Form Recognizer read (OCR) model

This article applies to: Form Recognizer v3.0 checkmark Form Recognizer v3.0.

Note

For extracting text from external images like labels, street signs, and posters, use the Computer Vision v4.0 preview Read feature optimized for general, non-document images with a performance-enhanced synchronous API that makes it easier to embed OCR in your user experience scenarios.

Form Recognizer v3.0's Read Optical Character Recognition (OCR) model runs at a higher resolution than Computer Vision Read and extracts print and handwritten text from PDF documents and scanned images. It also includes preview support for extracting text from Microsoft Word, Excel, PowerPoint, and HTML documents. It detects paragraphs, text lines, words, locations, and languages. The Read model is the underlying OCR engine for other Form Recognizer prebuilt models like Layout, General Document, Invoice, Receipt, Identity (ID) document, in addition to custom models.

What is OCR for documents?

Optical Character Recognition (OCR) for documents is optimized for large text-heavy documents in multiple file formats and global languages. It includes features like higher-resolution scanning of document images for better handling of smaller and dense text; paragraph detection; and fillable form management. OCR capabilities also include advanced scenarios like single character boxes and accurate extraction of key fields commonly found in invoices, receipts, and other prebuilt scenarios.

Read OCR supported document types

Note

  • Only API Version 2022-06-30-preview supports Microsoft Word, Excel, PowerPoint, and HTML file formats in addition to all other document types supported by the GA versions.
  • For the preview of Office and HTML file formats, Read API ignores the pages parameter and extracts all pages by default. Each embedded image counts as 1 page unit and each worksheet, slide, and page (up to 3000 characters) count as 1 page.
Model Images PDF TIFF Word Excel PowerPoint HTML
prebuilt-read GA
(2022-08-31)
GA
(2022-08-31)
GA
(2022-08-31)
Preview
(2022-06-30-preview)
Preview
(2022-06-30-preview)
Preview
(2022-06-30-preview)
Preview
(2022-06-30-preview)

Data extraction

Model Text Language detection
prebuilt-read

Development options

Form Recognizer v3.0 supports the following resources:

Model Resources Model ID
Read model prebuilt-read

Try OCR in Form Recognizer

Try extracting text from forms and documents using the Form Recognizer Studio. You need the following assets:

  • An Azure subscription—you can create one for free

  • A Form Recognizer instance in the Azure portal. You can use the free pricing tier (F0) to try the service. After your resource deploys, select Go to resource to get your key and endpoint.

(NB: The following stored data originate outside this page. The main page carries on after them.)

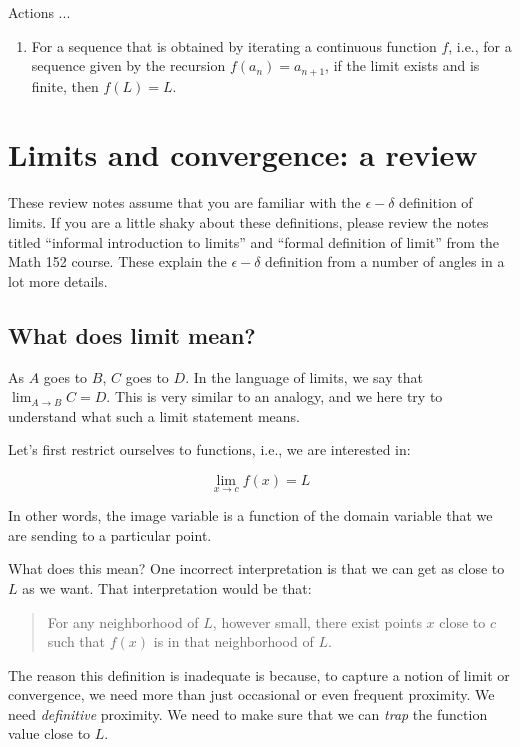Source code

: \documentclass[10pt]{amsart}
\begin{document}
Actions ...

\begin{enumerate}
\item For a sequence that is obtained by iterating a continuous
  function $f$, i.e., for a sequence given by the recursion $f(a_n) =
  a_{n+1}$, if the limit exists and is finite, then $f(L) = L$.
\end{enumerate}

\section{Limits and convergence: a review}

These review notes assume that you are familiar with the
$\epsilon-\delta$ definition of limits. If you are a little shaky
about these definitions, please review the notes titled ``informal
introduction to limits'' and ``formal definition of limit'' from the
Math 152 course. These explain the $\epsilon-\delta$ definition from a
number of angles in a lot more details.

\subsection{What does limit mean?}

As $A$ goes to $B$, $C$ goes to $D$. In the language of limits, we say
that $\lim_{A \to B} C = D$. This is very similar to an analogy, and
we here try to understand what such a limit statement means.

Let's first restrict ourselves to functions, i.e., we are interested in:

$$\lim_{x \to c} f(x) = L$$

In other words, the image variable is a function of the domain
variable that we are sending to a particular point.

What does this mean? One incorrect interpretation is that we can get
as close to $L$ as we want. That interpretation would be that:

\begin{quote}
  For any neighborhood of $L$, however small, there exist points $x$
  close to $c$ such that $f(x)$ is in that neighborhood of $L$.
\end{quote}

The reason this definition is inadequate is because, to capture a
notion of limit or convergence, we need more than just occasional or
even frequent proximity. We need {\em definitive} proximity. We need
to make sure that we can {\em trap} the function value close to $L$.
\end{document}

Screenshot: keys and endpoint location in the Azure portal.

Form Recognizer Studio

Note

Currently, Form Recognizer Studio doesn't support Microsoft Word, Excel, PowerPoint, and HTML file formats in the Read version v3.0.

Sample form processed with Form Recognizer Studio

Screenshot: Read processing in Form Recognizer Studio.

  1. On the Form Recognizer Studio home page, select Read

  2. You can analyze the sample document or select the + Add button to upload your own sample.

  3. Select the Analyze button:

    Screenshot: analyze read menu.

Input requirements

  • For best results, provide one clear photo or high-quality scan per document.

  • Supported file formats:

    Model PDF Image:
    JPEG/JPG, PNG, BMP, and TIFF
    Microsoft Office:
    Word (DOCX), Excel (XLS), PowerPoint (PPT), and HTML
    Read REST API version
    2022/06/30-preview
    Layout
    General Document
    Prebuilt
    Custom

    ✱ Microsoft Office files are currently not supported for other models or versions.

  • For PDF and TIFF, up to 2000 pages can be processed (with a free tier subscription, only the first two pages are processed).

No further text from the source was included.